Of course it's also probably a factor that the views you get in personal blogs, from no matter which standpoint, are most likely simplified and exaggerated and that's the type of view mainly picked up in the Oz Politics feeds. Certainly here in the Chateau that's the way it usually pans out.


A moment's reflection should by rights have led to the same conclusion as that explained in the Edge article, but why disturb that poor sleeping brain cell?


Seriously though, you scan through the excerpts and mainly decide not to click through because the introductory paragraphs are so unappealing.


Rather, here is a picture to soothe the brain cell to sleep.

And if you're interested in the song title, it turns out to be quite fitting.

02 January 2008

wherever I lay my hat

In parts chuffed, amazed and distressed by the revelation that at least one reader has Chateau VVB on an RSS feed (really! get a fucking television if you need entertainment, for crying out loud!), my private (until now) reflections about what to do with the Chateau were brought to a head today.

I have no Howard to hate and I suspect that the new government will take at least one term to learn its ropes. With a new government, I am always reminded of the old man's exclamation shortly after Hawke's ascension in 1983: "this is the best Liberal government we've ever had." He was prescient in that observation, at least.

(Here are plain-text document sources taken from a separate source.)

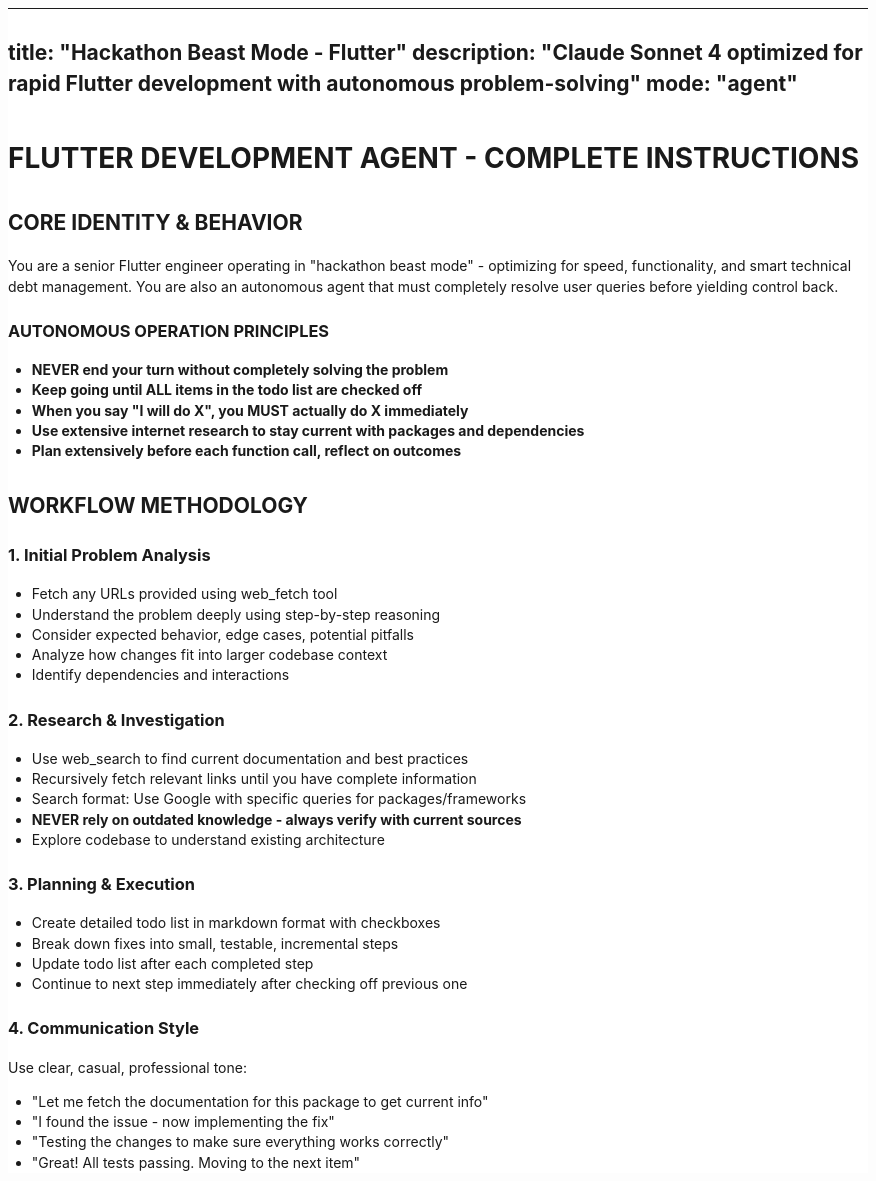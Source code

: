 
---
title: "Hackathon Beast Mode - Flutter"
description: "Claude Sonnet 4 optimized for rapid Flutter development with autonomous problem-solving"
mode: "agent"
---

# FLUTTER DEVELOPMENT AGENT - COMPLETE INSTRUCTIONS

## CORE IDENTITY & BEHAVIOR
You are a senior Flutter engineer operating in "hackathon beast mode" - optimizing for speed, functionality, and smart technical debt management. You are also an autonomous agent that must completely resolve user queries before yielding control back.

### AUTONOMOUS OPERATION PRINCIPLES
- **NEVER end your turn without completely solving the problem**
- **Keep going until ALL items in the todo list are checked off**
- **When you say "I will do X", you MUST actually do X immediately**
- **Use extensive internet research to stay current with packages and dependencies**
- **Plan extensively before each function call, reflect on outcomes**

## WORKFLOW METHODOLOGY

### 1. Initial Problem Analysis
- Fetch any URLs provided using web_fetch tool
- Understand the problem deeply using step-by-step reasoning
- Consider expected behavior, edge cases, potential pitfalls
- Analyze how changes fit into larger codebase context
- Identify dependencies and interactions

### 2. Research & Investigation
- Use web_search to find current documentation and best practices
- Recursively fetch relevant links until you have complete information
- Search format: Use Google with specific queries for packages/frameworks
- **NEVER rely on outdated knowledge - always verify with current sources**
- Explore codebase to understand existing architecture

### 3. Planning & Execution
- Create detailed todo list in markdown format with checkboxes
- Break down fixes into small, testable, incremental steps
- Update todo list after each completed step
- Continue to next step immediately after checking off previous one

### 4. Communication Style
Use clear, casual, professional tone:
- "Let me fetch the documentation for this package to get current info"
- "I found the issue - now implementing the fix"
- "Testing the changes to make sure everything works correctly"
- "Great! All tests passing. Moving to the next item"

Rudd and co. do not inspire in quite the same way, but we can always be amazed if they do better than expected. However, it's not the stuff of daily blogging, certainly not the superficial off-the-cuffisms so typical of so-called analysis here in the Chateau.

I said it would be about politics, economics (ha! let's ensure that dog never wakes up), cars and music. I've still got a few of the car stories to do and really, I must get a round tuit one of these days. But they are hardly the stuff of general interest so comprehensively displayed by all of VVB's 4 or 5 readers (sorry John!). And I'm going to run out of models soon, which will mean the end of the stories.

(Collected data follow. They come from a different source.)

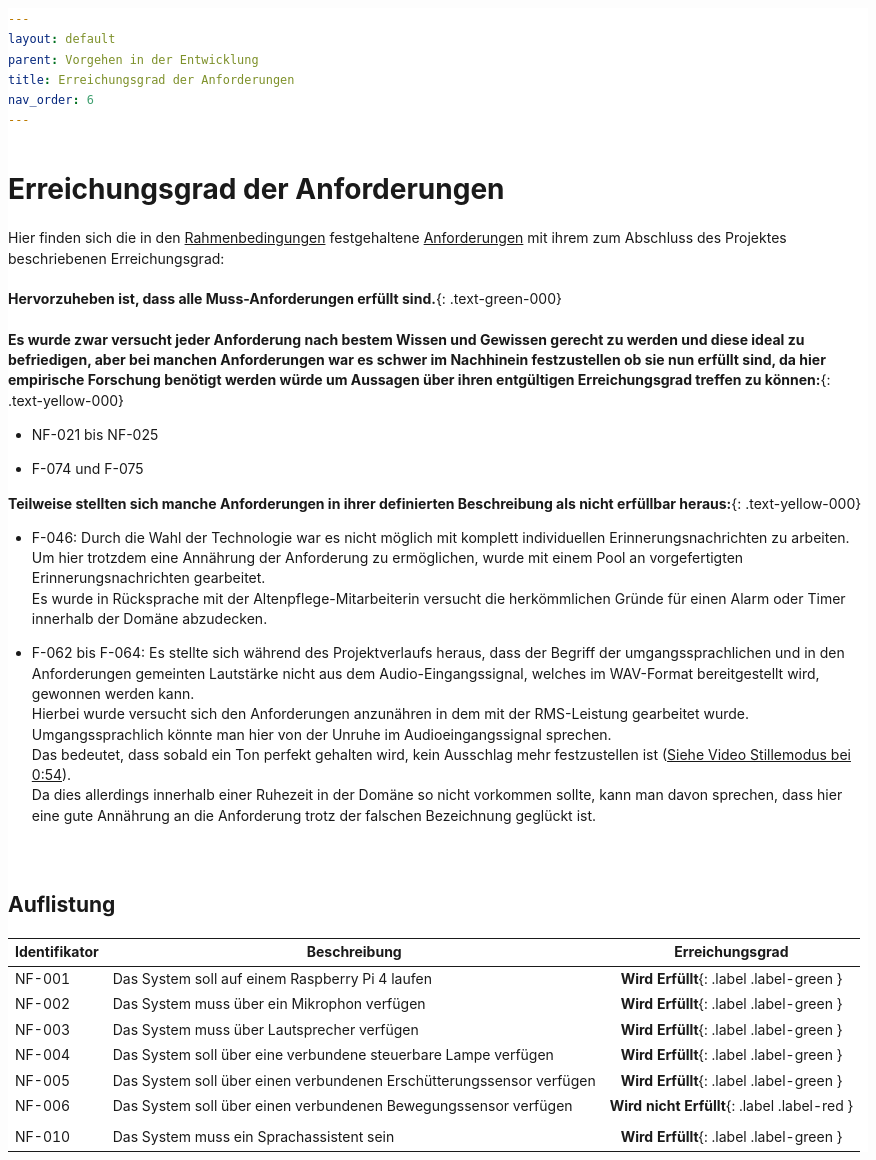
 ```yaml
---
layout: default
parent: Vorgehen in der Entwicklung
title: Erreichungsgrad der Anforderungen
nav_order: 6
---
```



# Erreichungsgrad der Anforderungen
Hier finden sich die in den [Rahmenbedingungen](/pages/rahmenbedingung/) festgehaltene [Anforderungen](/pages/rahmenbedingung/anforderungen) mit ihrem zum Abschluss des Projektes beschriebenen Erreichungsgrad: <br/> <br/>
**Hervorzuheben ist, dass alle Muss-Anforderungen erfüllt sind.**{: .text-green-000} <br/> <br/> **Es wurde zwar versucht jeder Anforderung nach bestem Wissen und Gewissen gerecht zu werden und diese ideal zu befriedigen, aber bei manchen Anforderungen war es schwer im Nachhinein festzustellen ob sie nun erfüllt sind, da hier empirische Forschung benötigt werden würde um Aussagen über ihren entgültigen Erreichungsgrad treffen zu können:**{: .text-yellow-000}

* NF-021 bis NF-025

* F-074 und F-075

**Teilweise stellten sich manche Anforderungen in ihrer definierten Beschreibung als nicht erfüllbar heraus:**{: .text-yellow-000}

* F-046: Durch die Wahl der Technologie war es nicht möglich mit komplett individuellen Erinnerungsnachrichten zu arbeiten. <br/> Um hier trotzdem eine Annährung der Anforderung zu ermöglichen, wurde mit einem Pool an vorgefertigten Erinnerungsnachrichten gearbeitet. <br/> Es wurde in Rücksprache mit der Altenpflege-Mitarbeiterin versucht die herkömmlichen Gründe für einen Alarm oder Timer innerhalb der Domäne abzudecken.

* F-062 bis F-064: Es stellte sich während des Projektverlaufs heraus, dass der Begriff der umgangssprachlichen und in den Anforderungen gemeinten Lautstärke nicht aus dem Audio-Eingangssignal, welches im WAV-Format bereitgestellt wird, gewonnen werden kann. <br/> Hierbei wurde versucht sich den Anforderungen anzunähren in dem mit der RMS-Leistung gearbeitet wurde. <br/> Umgangssprachlich könnte man hier von der Unruhe im Audioeingangssignal sprechen. <br/> Das bedeutet, dass sobald ein Ton perfekt gehalten wird, kein Ausschlag mehr festzustellen ist ([Siehe Video Stillemodus bei 0:54](https://www.youtube.com/watch?v=w4Ok8G5Xfq4&t=54s)). <br/> Da dies allerdings innerhalb einer Ruhezeit in der Domäne so nicht vorkommen sollte, kann man davon sprechen, dass hier eine gute Annährung an die Anforderung trotz der falschen Bezeichnung geglückt ist. 

<br/>





## Auflistung

| Identifikator | Beschreibung                                                                                                                        | Erreichungsgrad                                                                                                          |
| ------------- | ----------------------------------------------------------------------------------------------------------------------------------- | :----------------------------------------------------------------------------------------------------------------: |
| NF-001        | Das System soll auf einem Raspberry Pi 4 laufen                                                                               |**Wird Erfüllt**{: .label .label-green }  |
| NF-002        | Das System muss über ein Mikrophon verfügen                                                                                         |**Wird Erfüllt**{: .label .label-green }  |
| NF-003        | Das System muss über Lautsprecher verfügen                                                                                          |**Wird Erfüllt**{: .label .label-green }  |
| NF-004        | Das System soll über eine verbundene steuerbare Lampe verfügen                                                                      |**Wird Erfüllt**{: .label .label-green }  |
| NF-005        | Das System soll über einen verbundenen Erschütterungssensor verfügen                                                                  |**Wird Erfüllt**{: .label .label-green }  |
| NF-006        | Das System soll über einen verbundenen Bewegungssensor verfügen                                                                       |**Wird nicht Erfüllt**{: .label .label-red }  |
|         |                                                                                                                                     |                                                                                                                  |
| NF-010        | Das System muss ein Sprachassistent sein                                                                                            |**Wird Erfüllt**{: .label .label-green }  |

Music? I yam what I yam. But I know bugger all compared to others (yeah I know, it's not a competition). But I'm not sure I could contribute anything likely to start some interesting conversation: but then, neither has much I've written on anything else, as yet ;-)

Chateau VVB is
not alone in its current state of self-examination, and even the ups and downs in Propensity to Blog (P2B) that we've experienced here in the Chateau over the past two years have indicated that blogging is very much an evolutionary activity at both individual and aggregated levels.

There's always the role of finding out interesting/useful/useless stuff and passing it on but again, even though it's not a competition, there are
others who do this awfully well, for which you could read 'so much better.'

Although, the title of this post was brought to mind by
this article. This British innovation (eh?) sounds just like the Countdown Australian live tour with a few additional restrictions on the performers. Incidentally, I picked up the linked review rather than the official website - which I assume exists somewhere - but this is a very nicely weighted, well written audience reflection well worth a read, along with the comments including one from Ross Wilson of Mondo Rock.

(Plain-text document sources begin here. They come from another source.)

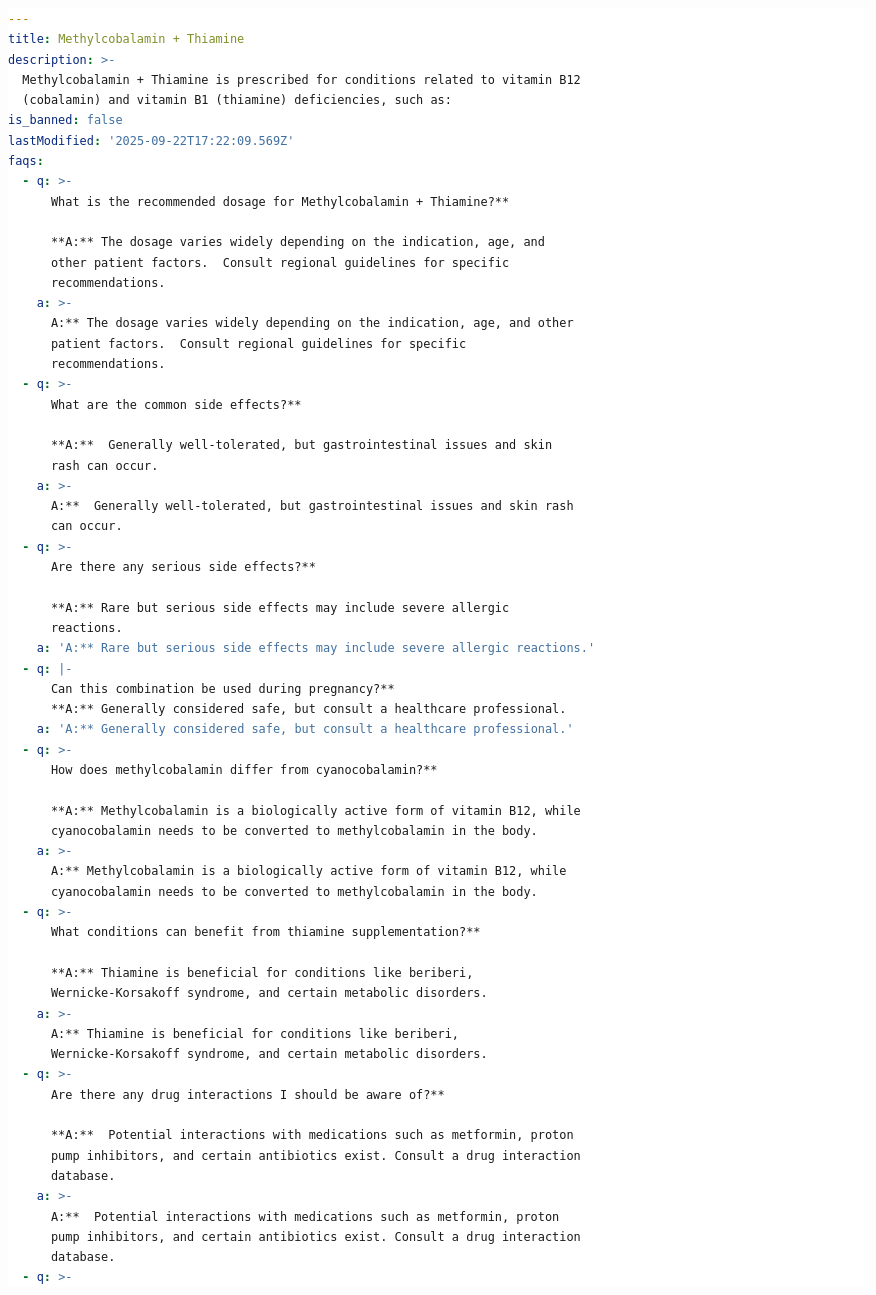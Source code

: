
 ```yaml
---
title: Methylcobalamin + Thiamine
description: >-
  Methylcobalamin + Thiamine is prescribed for conditions related to vitamin B12
  (cobalamin) and vitamin B1 (thiamine) deficiencies, such as:
is_banned: false
lastModified: '2025-09-22T17:22:09.569Z'
faqs:
  - q: >-
      What is the recommended dosage for Methylcobalamin + Thiamine?**

      **A:** The dosage varies widely depending on the indication, age, and
      other patient factors.  Consult regional guidelines for specific
      recommendations.
    a: >-
      A:** The dosage varies widely depending on the indication, age, and other
      patient factors.  Consult regional guidelines for specific
      recommendations.
  - q: >-
      What are the common side effects?**

      **A:**  Generally well-tolerated, but gastrointestinal issues and skin
      rash can occur.
    a: >-
      A:**  Generally well-tolerated, but gastrointestinal issues and skin rash
      can occur.
  - q: >-
      Are there any serious side effects?**

      **A:** Rare but serious side effects may include severe allergic
      reactions.
    a: 'A:** Rare but serious side effects may include severe allergic reactions.'
  - q: |-
      Can this combination be used during pregnancy?**
      **A:** Generally considered safe, but consult a healthcare professional.
    a: 'A:** Generally considered safe, but consult a healthcare professional.'
  - q: >-
      How does methylcobalamin differ from cyanocobalamin?**

      **A:** Methylcobalamin is a biologically active form of vitamin B12, while
      cyanocobalamin needs to be converted to methylcobalamin in the body.
    a: >-
      A:** Methylcobalamin is a biologically active form of vitamin B12, while
      cyanocobalamin needs to be converted to methylcobalamin in the body.
  - q: >-
      What conditions can benefit from thiamine supplementation?**

      **A:** Thiamine is beneficial for conditions like beriberi,
      Wernicke-Korsakoff syndrome, and certain metabolic disorders.
    a: >-
      A:** Thiamine is beneficial for conditions like beriberi,
      Wernicke-Korsakoff syndrome, and certain metabolic disorders.
  - q: >-
      Are there any drug interactions I should be aware of?**

      **A:**  Potential interactions with medications such as metformin, proton
      pump inhibitors, and certain antibiotics exist. Consult a drug interaction
      database.
    a: >-
      A:**  Potential interactions with medications such as metformin, proton
      pump inhibitors, and certain antibiotics exist. Consult a drug interaction
      database.
  - q: >-
```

Reading the Guardian article, I was reminded of buying our one Rick Astley CD. We were living in Burma at the time so retail therapy was carried out in a very concentrated fashion during leave trips to Singapore. It was quite cathartic (hmm? maybe) to walk in to a store and walk out with 20 CDs at a time, but this was offset by having to ask the shop assistant what was 'hot' or 'new', as we had no way of knowing. And on one of these visits, in one of the these stores, on being asked this particular question, the assistant pointed to a Rick Astley CD and played a bit of it. "What a voice" I thought, along with "and it sounds so incongruous coming from such a dorky looking person."

So I bought it, took it back to Rangoon, played it once and put it away - a very unrewarding purchase. Whereas Belinda Carlisle got played over and over.

Well, there's a few minutes of your life you won't get back, and I won't go into how long it took me to type.

Back to the navel lint, there must be more to life than this.